Plain-text document sources:
◇ ◇ ◇ ◇ ◇ ◇ ◇
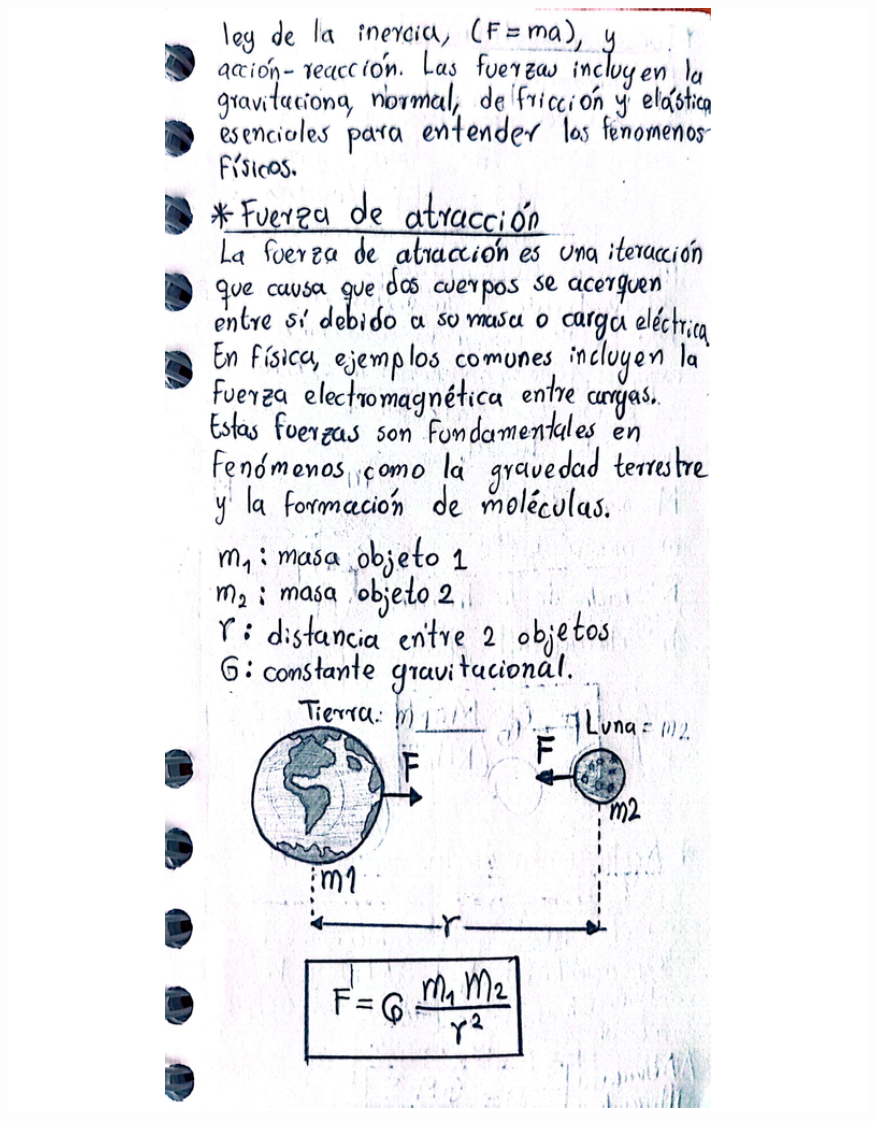 <div id="header" align="center"> <img src="/images/CamScanner 23-05-2024 13.09_15.jpg" width="100%"/> </div>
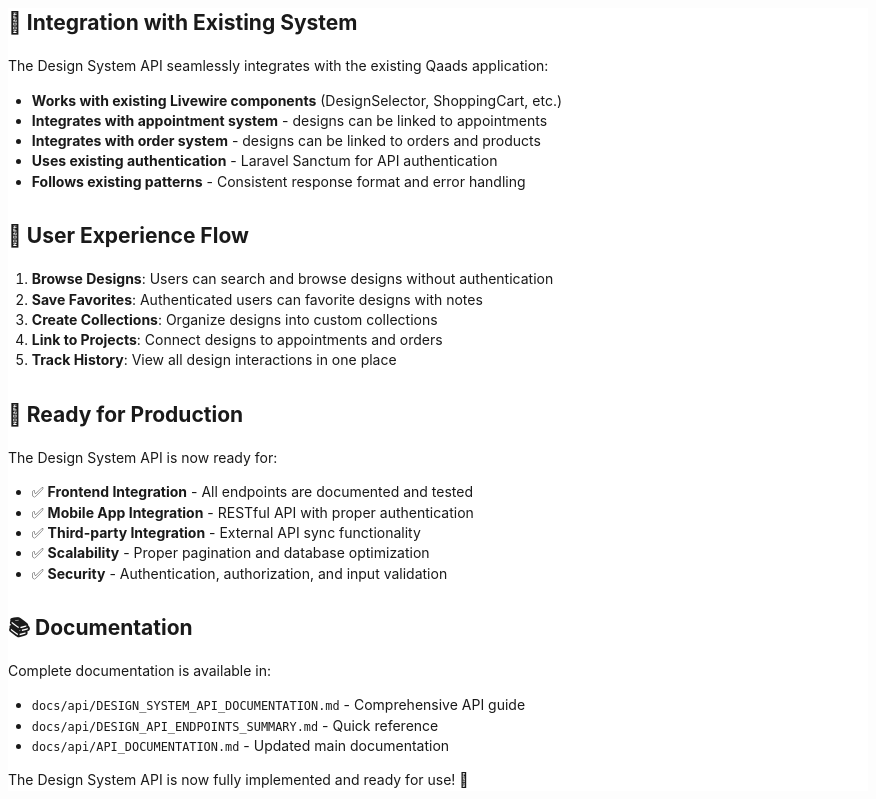 ## 🔄 Integration with Existing System

The Design System API seamlessly integrates with the existing Qaads application:

-   **Works with existing Livewire components** (DesignSelector, ShoppingCart, etc.)
-   **Integrates with appointment system** - designs can be linked to appointments
-   **Integrates with order system** - designs can be linked to orders and products
-   **Uses existing authentication** - Laravel Sanctum for API authentication
-   **Follows existing patterns** - Consistent response format and error handling

## 🎨 User Experience Flow

1. **Browse Designs**: Users can search and browse designs without authentication
2. **Save Favorites**: Authenticated users can favorite designs with notes
3. **Create Collections**: Organize designs into custom collections
4. **Link to Projects**: Connect designs to appointments and orders
5. **Track History**: View all design interactions in one place

## 🚀 Ready for Production

The Design System API is now ready for:

-   ✅ **Frontend Integration** - All endpoints are documented and tested
-   ✅ **Mobile App Integration** - RESTful API with proper authentication
-   ✅ **Third-party Integration** - External API sync functionality
-   ✅ **Scalability** - Proper pagination and database optimization
-   ✅ **Security** - Authentication, authorization, and input validation

## 📚 Documentation

Complete documentation is available in:

-   `docs/api/DESIGN_SYSTEM_API_DOCUMENTATION.md` - Comprehensive API guide
-   `docs/api/DESIGN_API_ENDPOINTS_SUMMARY.md` - Quick reference
-   `docs/api/API_DOCUMENTATION.md` - Updated main documentation

The Design System API is now fully implemented and ready for use! 🎉

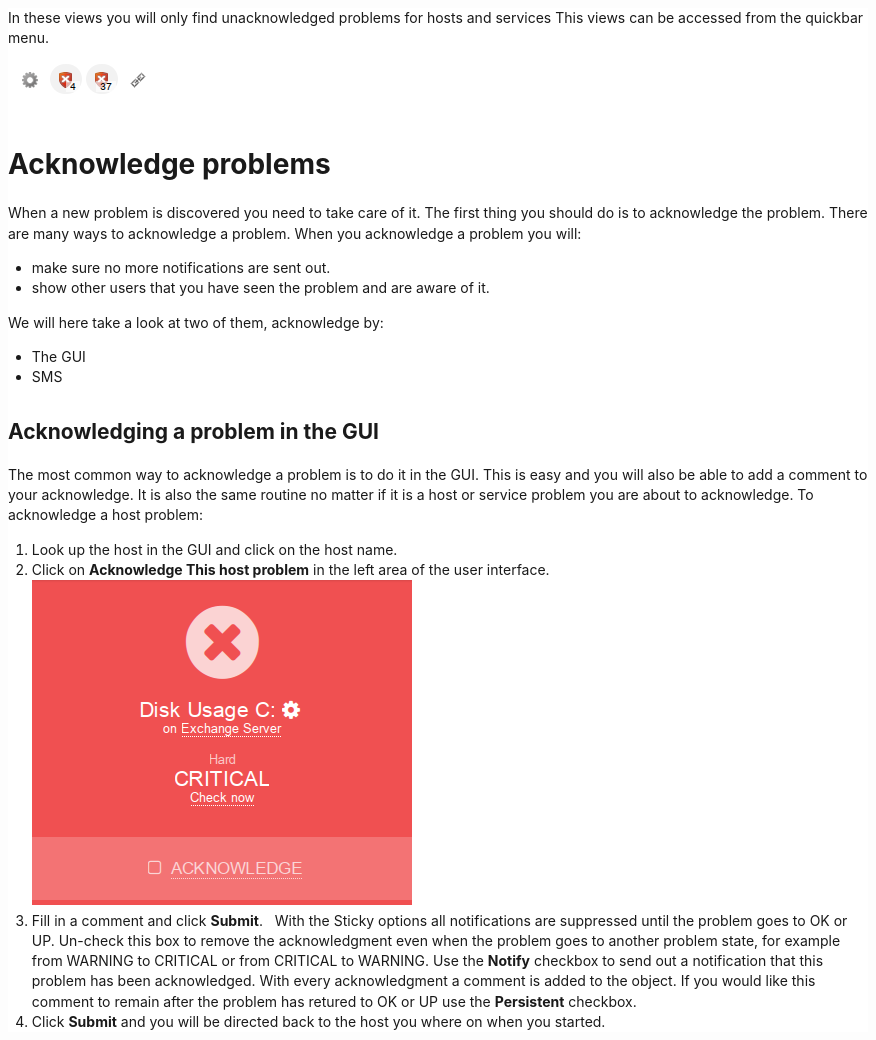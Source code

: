  In these views you will only find unacknowledged problems for hosts and services
 This views can be accessed from the quickbar menu.

![](attachments/16482319/19234884.png)

# Acknowledge problems

When a new problem is discovered you need to take care of it. The first thing you should do is to acknowledge the problem. There are many ways to acknowledge a problem.
 When you acknowledge a problem you will:

-   make sure no more notifications are sent out.
-   show other users that you have seen the problem and are aware of it.

We will here take a look at two of them, acknowledge by:

-   The GUI
-   SMS

## Acknowledging a problem in the GUI

The most common way to acknowledge a problem is to do it in the GUI. This is easy and you will also be able to add a comment to your acknowledge. It is also the same routine no matter if it is a host or service problem you are about to acknowledge.
 To acknowledge a host problem:

1.  Look up the host in the GUI and click on the host name.
2.  Click on **Acknowledge This host problem** in the left area of the user interface.
    ![](attachments/16482319/19234881.png)
3.  Fill in a comment and click **Submit**.
     
    With the Sticky options all notifications are suppressed until the problem goes to OK or UP. Un-check this box to remove the acknowledgment even when the problem goes to another problem state, for example from WARNING to CRITICAL or from CRITICAL to WARNING. Use the **Notify** checkbox to send out a notification that this problem has been acknowledged. With every acknowledgment a comment is added to the object. If you would like this comment to remain after the problem has retured to OK or UP use the **Persistent** checkbox.
4.  Click **Submit** and you will be directed back to the host you where on when you started.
◇ ◇ ◇ ◇ ◇ ◇ ◇
Work order: Please print all of the records above exactly, omitting each picture.

Completed exercise:
 <div id="header" align="center"> <img src="/images/CamScanner 23-05-2024 13.09_15.jpg" width="100%"/> </div>
 ## 🔄 Integration with Existing System

The Design System API seamlessly integrates with the existing Qaads application:

-   **Works with existing Livewire components** (DesignSelector, ShoppingCart, etc.)
-   **Integrates with appointment system** - designs can be linked to appointments
-   **Integrates with order system** - designs can be linked to orders and products
-   **Uses existing authentication** - Laravel Sanctum for API authentication
-   **Follows existing patterns** - Consistent response format and error handling

## 🎨 User Experience Flow

1. **Browse Designs**: Users can search and browse designs without authentication
2. **Save Favorites**: Authenticated users can favorite designs with notes
3. **Create Collections**: Organize designs into custom collections
4. **Link to Projects**: Connect designs to appointments and orders
5. **Track History**: View all design interactions in one place

## 🚀 Ready for Production

The Design System API is now ready for:

-   ✅ **Frontend Integration** - All endpoints are documented and tested
-   ✅ **Mobile App Integration** - RESTful API with proper authentication
-   ✅ **Third-party Integration** - External API sync functionality
-   ✅ **Scalability** - Proper pagination and database optimization
-   ✅ **Security** - Authentication, authorization, and input validation

## 📚 Documentation

Complete documentation is available in:

-   `docs/api/DESIGN_SYSTEM_API_DOCUMENTATION.md` - Comprehensive API guide
-   `docs/api/DESIGN_API_ENDPOINTS_SUMMARY.md` - Quick reference
-   `docs/api/API_DOCUMENTATION.md` - Updated main documentation

The Design System API is now fully implemented and ready for use! 🎉

Source code

:  In these views you will only find unacknowledged problems for hosts and services
 This views can be accessed from the quickbar menu.

![](attachments/16482319/19234884.png)

# Acknowledge problems

When a new problem is discovered you need to take care of it. The first thing you should do is to acknowledge the problem. There are many ways to acknowledge a problem.
 When you acknowledge a problem you will:

-   make sure no more notifications are sent out.
-   show other users that you have seen the problem and are aware of it.

We will here take a look at two of them, acknowledge by:

-   The GUI
-   SMS

## Acknowledging a problem in the GUI

The most common way to acknowledge a problem is to do it in the GUI. This is easy and you will also be able to add a comment to your acknowledge. It is also the same routine no matter if it is a host or service problem you are about to acknowledge.
 To acknowledge a host problem:

1.  Look up the host in the GUI and click on the host name.
2.  Click on **Acknowledge This host problem** in the left area of the user interface.
    ![](attachments/16482319/19234881.png)
3.  Fill in a comment and click **Submit**.
     
    With the Sticky options all notifications are suppressed until the problem goes to OK or UP. Un-check this box to remove the acknowledgment even when the problem goes to another problem state, for example from WARNING to CRITICAL or from CRITICAL to WARNING. Use the **Notify** checkbox to send out a notification that this problem has been acknowledged. With every acknowledgment a comment is added to the object. If you would like this comment to remain after the problem has retured to OK or UP use the **Persistent** checkbox.
4.  Click **Submit** and you will be directed back to the host you where on when you started.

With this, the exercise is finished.